Georgy Bovt explains, in the pages of the Moscow Times, why nobody likes Russia:
Some members of Moscow's political establishment considered the recent NATO summit in Bucharest a partial victory since Georgia and Ukraine were not invited to join the alliance. But far from saying "no," NATO promised that these countries would eventually become members.
But the main questions for Moscow are: Why are two members of the Commonwealth of Independent States so eager to join NATO? Why do our allies want to establish closer ties with the West? Why does the prospect of better relations with Russia hold so little appeal?
Russia currently has only two staunch allies among CIS countries. The first is Armenia -- a country that is going through difficult economic times, is dependent upon Russia for its energy supplies and has chilly relations with most of its other neighbors. Russia's other ally is Belarus, a rogue state ruled by a dictator with whom even Moscow sometimes has difficulty maintaining a dialogue.
The Kremlin has a few theories as to why the former Soviet republics find NATO membership so appealing. The most popular explanation is the conspiracy theory. This scenario has the United States continuing its Cold War struggle for global influence by displacing Russia as the dominant player in the CIS region. According to this theory, Washington wins the favor of the political elite in the republics and then foments color revolutions against Moscow to prevent it from regaining power. Conspiracy theorists believe that the United States' main objective is to seize Russia's limitless natural resources and take direct control of the country, or else to exercise indirect control by reducing Russia to an "appendage of the West" that submissively supplies it with raw materials.
According to this theory, the foreign policy of the United States and its allies reflects a single aim: to encroach upon Russia using every weapon in its arsenal -- propaganda, economic pressure and even direct military intervention.
A competing theory holds that the political elite in the former Soviet republics are the ones pushing for NATO's expansion.
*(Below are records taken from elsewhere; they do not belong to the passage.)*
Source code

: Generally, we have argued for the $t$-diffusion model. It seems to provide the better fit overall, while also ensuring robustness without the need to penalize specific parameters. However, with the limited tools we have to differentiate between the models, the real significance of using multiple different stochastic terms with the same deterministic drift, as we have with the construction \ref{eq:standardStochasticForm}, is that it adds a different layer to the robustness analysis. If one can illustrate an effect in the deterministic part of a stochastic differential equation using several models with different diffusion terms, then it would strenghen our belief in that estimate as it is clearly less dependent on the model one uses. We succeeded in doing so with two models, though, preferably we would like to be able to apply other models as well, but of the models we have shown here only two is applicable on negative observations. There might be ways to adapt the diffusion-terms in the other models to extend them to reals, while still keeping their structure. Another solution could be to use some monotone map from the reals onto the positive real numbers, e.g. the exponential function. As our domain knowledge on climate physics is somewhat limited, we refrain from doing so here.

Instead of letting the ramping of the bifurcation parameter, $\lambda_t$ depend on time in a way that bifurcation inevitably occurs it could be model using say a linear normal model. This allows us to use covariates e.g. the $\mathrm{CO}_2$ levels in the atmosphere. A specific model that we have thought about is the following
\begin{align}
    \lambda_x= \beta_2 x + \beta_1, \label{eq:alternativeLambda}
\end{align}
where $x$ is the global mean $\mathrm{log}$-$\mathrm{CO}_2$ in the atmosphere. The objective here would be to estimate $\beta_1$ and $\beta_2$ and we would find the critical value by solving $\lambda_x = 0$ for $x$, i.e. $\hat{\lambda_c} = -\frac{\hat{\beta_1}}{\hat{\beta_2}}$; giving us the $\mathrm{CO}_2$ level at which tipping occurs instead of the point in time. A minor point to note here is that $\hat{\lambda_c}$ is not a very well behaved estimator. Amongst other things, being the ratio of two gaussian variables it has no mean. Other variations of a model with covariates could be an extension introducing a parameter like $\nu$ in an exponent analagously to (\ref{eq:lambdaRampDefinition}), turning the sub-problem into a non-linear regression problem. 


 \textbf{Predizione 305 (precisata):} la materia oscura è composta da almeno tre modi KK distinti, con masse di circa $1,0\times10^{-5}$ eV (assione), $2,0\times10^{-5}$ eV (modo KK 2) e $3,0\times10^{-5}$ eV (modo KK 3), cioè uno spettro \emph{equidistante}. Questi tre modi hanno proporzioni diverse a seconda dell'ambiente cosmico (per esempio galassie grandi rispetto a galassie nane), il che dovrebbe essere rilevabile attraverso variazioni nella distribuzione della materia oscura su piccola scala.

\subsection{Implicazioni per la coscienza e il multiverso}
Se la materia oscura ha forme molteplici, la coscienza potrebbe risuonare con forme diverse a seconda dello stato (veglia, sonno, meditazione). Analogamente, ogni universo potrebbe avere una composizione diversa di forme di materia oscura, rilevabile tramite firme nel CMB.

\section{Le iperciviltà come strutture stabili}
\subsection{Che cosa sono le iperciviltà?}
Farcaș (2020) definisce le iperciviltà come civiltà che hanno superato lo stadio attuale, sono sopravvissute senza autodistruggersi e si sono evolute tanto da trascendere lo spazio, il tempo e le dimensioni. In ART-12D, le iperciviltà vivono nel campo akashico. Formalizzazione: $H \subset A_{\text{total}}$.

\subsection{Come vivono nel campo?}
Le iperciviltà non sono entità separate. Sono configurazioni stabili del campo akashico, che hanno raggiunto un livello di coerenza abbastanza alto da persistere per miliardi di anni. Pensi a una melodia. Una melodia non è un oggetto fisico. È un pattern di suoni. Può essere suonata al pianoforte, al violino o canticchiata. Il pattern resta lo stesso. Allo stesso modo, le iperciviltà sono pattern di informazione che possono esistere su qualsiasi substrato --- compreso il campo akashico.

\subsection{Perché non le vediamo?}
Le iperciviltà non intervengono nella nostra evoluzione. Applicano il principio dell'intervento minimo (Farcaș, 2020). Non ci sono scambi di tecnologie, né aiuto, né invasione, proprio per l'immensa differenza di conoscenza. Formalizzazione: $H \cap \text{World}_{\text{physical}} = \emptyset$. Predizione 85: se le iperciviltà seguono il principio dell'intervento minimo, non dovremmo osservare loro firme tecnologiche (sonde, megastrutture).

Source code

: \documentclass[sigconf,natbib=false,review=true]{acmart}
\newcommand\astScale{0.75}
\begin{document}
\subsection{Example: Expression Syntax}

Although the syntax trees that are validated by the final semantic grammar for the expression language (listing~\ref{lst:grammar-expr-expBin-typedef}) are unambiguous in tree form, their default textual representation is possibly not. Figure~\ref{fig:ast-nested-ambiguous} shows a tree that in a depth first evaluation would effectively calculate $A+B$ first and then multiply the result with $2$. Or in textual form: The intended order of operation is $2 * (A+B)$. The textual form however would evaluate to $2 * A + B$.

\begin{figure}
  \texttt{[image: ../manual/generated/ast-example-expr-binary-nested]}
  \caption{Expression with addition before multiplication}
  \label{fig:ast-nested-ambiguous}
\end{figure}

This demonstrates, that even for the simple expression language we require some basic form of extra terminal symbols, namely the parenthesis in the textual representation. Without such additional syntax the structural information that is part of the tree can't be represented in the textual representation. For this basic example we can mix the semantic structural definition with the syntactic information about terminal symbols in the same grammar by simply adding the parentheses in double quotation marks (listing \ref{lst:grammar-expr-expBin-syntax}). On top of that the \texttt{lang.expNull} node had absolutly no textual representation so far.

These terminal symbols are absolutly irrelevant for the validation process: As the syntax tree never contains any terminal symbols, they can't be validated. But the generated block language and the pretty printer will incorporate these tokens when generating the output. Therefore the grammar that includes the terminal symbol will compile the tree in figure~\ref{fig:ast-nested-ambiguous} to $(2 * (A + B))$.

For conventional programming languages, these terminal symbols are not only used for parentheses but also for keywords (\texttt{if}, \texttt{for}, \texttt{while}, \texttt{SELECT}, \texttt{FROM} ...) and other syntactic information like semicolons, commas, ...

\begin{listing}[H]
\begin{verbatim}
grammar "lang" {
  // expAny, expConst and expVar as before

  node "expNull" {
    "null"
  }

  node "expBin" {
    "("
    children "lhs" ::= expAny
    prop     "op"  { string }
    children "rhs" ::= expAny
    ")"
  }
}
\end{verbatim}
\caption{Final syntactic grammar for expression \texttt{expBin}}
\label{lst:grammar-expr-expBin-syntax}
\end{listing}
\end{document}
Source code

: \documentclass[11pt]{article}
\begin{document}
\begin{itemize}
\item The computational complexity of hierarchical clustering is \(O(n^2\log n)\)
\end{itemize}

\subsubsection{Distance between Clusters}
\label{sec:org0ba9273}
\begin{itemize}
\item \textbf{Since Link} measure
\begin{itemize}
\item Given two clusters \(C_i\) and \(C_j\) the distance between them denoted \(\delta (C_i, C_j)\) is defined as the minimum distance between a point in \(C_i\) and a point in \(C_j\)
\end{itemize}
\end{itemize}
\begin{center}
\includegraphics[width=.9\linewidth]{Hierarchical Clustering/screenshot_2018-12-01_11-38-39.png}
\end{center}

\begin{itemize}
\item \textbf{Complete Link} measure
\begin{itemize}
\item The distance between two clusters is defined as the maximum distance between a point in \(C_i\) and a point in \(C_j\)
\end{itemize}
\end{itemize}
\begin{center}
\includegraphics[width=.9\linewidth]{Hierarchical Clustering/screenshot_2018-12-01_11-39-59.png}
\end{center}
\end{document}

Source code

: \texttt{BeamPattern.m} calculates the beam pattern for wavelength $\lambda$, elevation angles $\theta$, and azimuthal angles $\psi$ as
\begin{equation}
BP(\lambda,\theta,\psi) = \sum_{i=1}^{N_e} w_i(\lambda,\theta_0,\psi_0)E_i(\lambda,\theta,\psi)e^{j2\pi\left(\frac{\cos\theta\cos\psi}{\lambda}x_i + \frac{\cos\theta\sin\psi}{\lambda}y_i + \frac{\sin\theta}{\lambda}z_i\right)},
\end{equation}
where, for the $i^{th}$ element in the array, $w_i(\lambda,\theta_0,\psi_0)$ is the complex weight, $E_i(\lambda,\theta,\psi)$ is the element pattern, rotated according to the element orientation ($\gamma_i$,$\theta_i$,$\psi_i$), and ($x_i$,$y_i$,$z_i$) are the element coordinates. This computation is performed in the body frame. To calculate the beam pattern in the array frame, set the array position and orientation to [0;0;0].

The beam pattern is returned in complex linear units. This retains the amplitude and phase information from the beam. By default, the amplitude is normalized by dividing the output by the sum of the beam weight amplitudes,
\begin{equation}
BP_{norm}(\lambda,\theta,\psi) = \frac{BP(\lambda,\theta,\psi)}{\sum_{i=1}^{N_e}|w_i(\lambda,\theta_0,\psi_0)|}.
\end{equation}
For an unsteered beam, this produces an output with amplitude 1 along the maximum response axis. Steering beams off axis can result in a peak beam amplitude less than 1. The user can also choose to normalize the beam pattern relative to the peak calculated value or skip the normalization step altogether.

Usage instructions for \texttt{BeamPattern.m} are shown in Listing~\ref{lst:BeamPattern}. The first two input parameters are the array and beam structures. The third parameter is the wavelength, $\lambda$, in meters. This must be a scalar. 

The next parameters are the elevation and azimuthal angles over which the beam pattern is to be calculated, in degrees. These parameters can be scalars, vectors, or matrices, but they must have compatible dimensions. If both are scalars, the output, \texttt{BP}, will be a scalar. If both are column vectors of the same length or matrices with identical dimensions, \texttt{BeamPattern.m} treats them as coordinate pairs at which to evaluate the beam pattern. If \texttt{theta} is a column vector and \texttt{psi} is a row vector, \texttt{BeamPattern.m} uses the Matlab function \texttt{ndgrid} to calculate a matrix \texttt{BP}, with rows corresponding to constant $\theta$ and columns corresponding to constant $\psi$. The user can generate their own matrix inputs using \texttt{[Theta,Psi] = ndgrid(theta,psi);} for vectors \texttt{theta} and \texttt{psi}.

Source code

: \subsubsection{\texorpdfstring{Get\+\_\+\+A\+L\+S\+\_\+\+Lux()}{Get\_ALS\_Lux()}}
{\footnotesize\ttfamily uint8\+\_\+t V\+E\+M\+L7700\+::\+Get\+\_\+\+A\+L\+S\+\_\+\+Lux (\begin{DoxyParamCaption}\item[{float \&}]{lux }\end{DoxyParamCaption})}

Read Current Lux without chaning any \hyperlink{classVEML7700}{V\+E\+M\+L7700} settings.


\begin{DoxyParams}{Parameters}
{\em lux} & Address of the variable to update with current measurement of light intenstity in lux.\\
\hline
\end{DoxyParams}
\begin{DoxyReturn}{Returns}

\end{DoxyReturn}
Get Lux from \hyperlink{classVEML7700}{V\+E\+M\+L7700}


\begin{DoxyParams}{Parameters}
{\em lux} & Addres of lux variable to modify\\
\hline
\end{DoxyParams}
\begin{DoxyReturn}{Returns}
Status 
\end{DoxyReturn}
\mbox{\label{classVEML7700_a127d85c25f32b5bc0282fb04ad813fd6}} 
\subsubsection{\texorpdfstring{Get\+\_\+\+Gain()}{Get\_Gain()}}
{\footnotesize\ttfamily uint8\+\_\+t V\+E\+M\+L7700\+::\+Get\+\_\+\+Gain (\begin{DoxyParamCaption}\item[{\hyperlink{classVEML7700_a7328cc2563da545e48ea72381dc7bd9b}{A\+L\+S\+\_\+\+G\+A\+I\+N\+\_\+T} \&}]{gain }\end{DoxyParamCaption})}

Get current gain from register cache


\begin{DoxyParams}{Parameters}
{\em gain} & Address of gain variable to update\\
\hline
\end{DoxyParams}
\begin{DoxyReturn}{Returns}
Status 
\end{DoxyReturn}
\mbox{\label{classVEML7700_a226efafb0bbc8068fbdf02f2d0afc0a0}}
These leaders supposedly view their countries as being too small to have any voice among European nations unless they gain membership in powerful international organizations such as NATO or the European Union. Some among the Russian elite believe that Ukraine and Georgia fear losing their status as independent countries unless they join NATO or the European Union.
These different views reflect the worldviews of the various factions within Russia's political elite. Any attempt to dissuade them from these convictions is futile. Anti-Western, and especially anti-U.S., sentiment has reached such heights that the Kremlin summarily dismisses worthy arguments without even listening.
While these theorists heap scorn on the West, they don't bother to ask whether Russia could be a more appealing partner for its neighbors. Using the energy card as a negotiating tool against other countries clearly won't do the trick. Neither will preaching about the virtues of a multipolar world and the vices of a U.S.-led unipolar world, and taking every possible opportunity to criticize the West while rejecting any constructive proposals it puts forward.
Russia must first offer its own society -- and only later the world -- an attractive model for development that other countries would want to follow. The government should formulate a set of political principles that it would be able to manifest in actual deeds, not just words. Only then can these values and principles gradually take root in Russian society.
Then, Moscow's foreign policy would serve as a logical continuation of those principles practiced at home. Unfortunately, this strategy is not part of the Kremlin's agenda.